◆ **DESCRIPTION OF THE TASK**
Output a character-exact copy of the data, images removed.

◆ **Stored data**
****
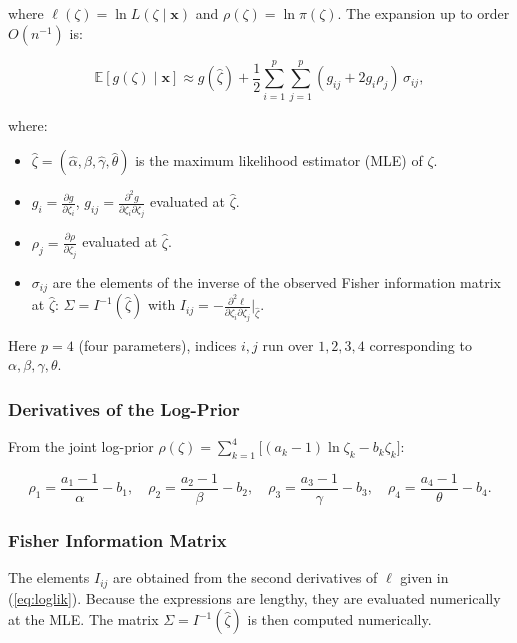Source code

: \documentclass[12pt]{article}
\begin{document}
where \(\ell(\zeta)=\ln L(\zeta\mid\mathbf{x})\) and \(\rho(\zeta)=\ln\pi(\zeta)\).
The expansion up to order \(O(n^{-1})\) is:



\[
\mathbb{E}[g(\zeta)\mid\mathbf{x}] \approx g(\hat{\zeta}) +
\frac12\sum_{i=1}^{p}\sum_{j=1}^{p} (g_{ij}+2g_i\rho_j)\,\sigma_{ij},
\]



where:
\begin{itemize}
    \item \(\hat{\zeta}=(\hat{\alpha},\hat{\beta},\hat{\gamma},\hat{\theta})\) is the
    maximum likelihood estimator (MLE) of \(\zeta\).
    \item \(g_i = \frac{\partial g}{\partial\zeta_i}\), \(g_{ij} = \frac{\partial^2 g}{\partial\zeta_i\partial\zeta_j}\)
    evaluated at \(\hat{\zeta}\).
    \item \(\rho_j = \frac{\partial\rho}{\partial\zeta_j}\) evaluated at \(\hat{\zeta}\).
    \item \(\sigma_{ij}\) are the elements of the inverse of the observed Fisher
    information matrix at \(\hat{\zeta}\): \(\Sigma = I^{-1}(\hat{\zeta})\) with
    \(I_{ij} = -\frac{\partial^2\ell}{\partial\zeta_i\partial\zeta_j}\big|_{\hat{\zeta}}\).
\end{itemize}
Here \(p=4\) (four parameters), indices \(i,j\) run over \(1,2,3,4\) corresponding
to \(\alpha,\beta,\gamma,\theta\).



\subsubsection{Derivatives of the Log-Prior}



From the joint log-prior \(\rho(\zeta) = \sum_{k=1}^{4}\bigl[(a_k-1)\ln\zeta_k - b_k\zeta_k\bigr]\):



\[
\rho_1 = \frac{a_1-1}{\alpha} - b_1,\quad
\rho_2 = \frac{a_2-1}{\beta} - b_2,\quad
\rho_3 = \frac{a_3-1}{\gamma} - b_3,\quad
\rho_4 = \frac{a_4-1}{\theta} - b_4.
\]



\subsubsection{Fisher Information Matrix}



The elements \(I_{ij}\) are obtained from the second derivatives of \(\ell\) given
in (\ref{eq:loglik}). Because the expressions are lengthy, they are evaluated
numerically at the MLE. The matrix \(\Sigma = I^{-1}(\hat{\zeta})\) is then
computed numerically.
\end{document}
****
◆ **SOLUTION FOR THIS PROBLEM**
Source code

: \documentclass[12pt]{article}
\begin{document}
where \(\ell(\zeta)=\ln L(\zeta\mid\mathbf{x})\) and \(\rho(\zeta)=\ln\pi(\zeta)\).
The expansion up to order \(O(n^{-1})\) is:



\[
\mathbb{E}[g(\zeta)\mid\mathbf{x}] \approx g(\hat{\zeta}) +
\frac12\sum_{i=1}^{p}\sum_{j=1}^{p} (g_{ij}+2g_i\rho_j)\,\sigma_{ij},
\]



where:
\begin{itemize}
    \item \(\hat{\zeta}=(\hat{\alpha},\hat{\beta},\hat{\gamma},\hat{\theta})\) is the
    maximum likelihood estimator (MLE) of \(\zeta\).
    \item \(g_i = \frac{\partial g}{\partial\zeta_i}\), \(g_{ij} = \frac{\partial^2 g}{\partial\zeta_i\partial\zeta_j}\)
    evaluated at \(\hat{\zeta}\).
    \item \(\rho_j = \frac{\partial\rho}{\partial\zeta_j}\) evaluated at \(\hat{\zeta}\).
    \item \(\sigma_{ij}\) are the elements of the inverse of the observed Fisher
    information matrix at \(\hat{\zeta}\): \(\Sigma = I^{-1}(\hat{\zeta})\) with
    \(I_{ij} = -\frac{\partial^2\ell}{\partial\zeta_i\partial\zeta_j}\big|_{\hat{\zeta}}\).
\end{itemize}
Here \(p=4\) (four parameters), indices \(i,j\) run over \(1,2,3,4\) corresponding
to \(\alpha,\beta,\gamma,\theta\).



\subsubsection{Derivatives of the Log-Prior}



From the joint log-prior \(\rho(\zeta) = \sum_{k=1}^{4}\bigl[(a_k-1)\ln\zeta_k - b_k\zeta_k\bigr]\):



\[
\rho_1 = \frac{a_1-1}{\alpha} - b_1,\quad
\rho_2 = \frac{a_2-1}{\beta} - b_2,\quad
\rho_3 = \frac{a_3-1}{\gamma} - b_3,\quad
\rho_4 = \frac{a_4-1}{\theta} - b_4.
\]



\subsubsection{Fisher Information Matrix}



The elements \(I_{ij}\) are obtained from the second derivatives of \(\ell\) given
in (\ref{eq:loglik}). Because the expressions are lengthy, they are evaluated
numerically at the MLE. The matrix \(\Sigma = I^{-1}(\hat{\zeta})\) is then
computed numerically.
\end{document}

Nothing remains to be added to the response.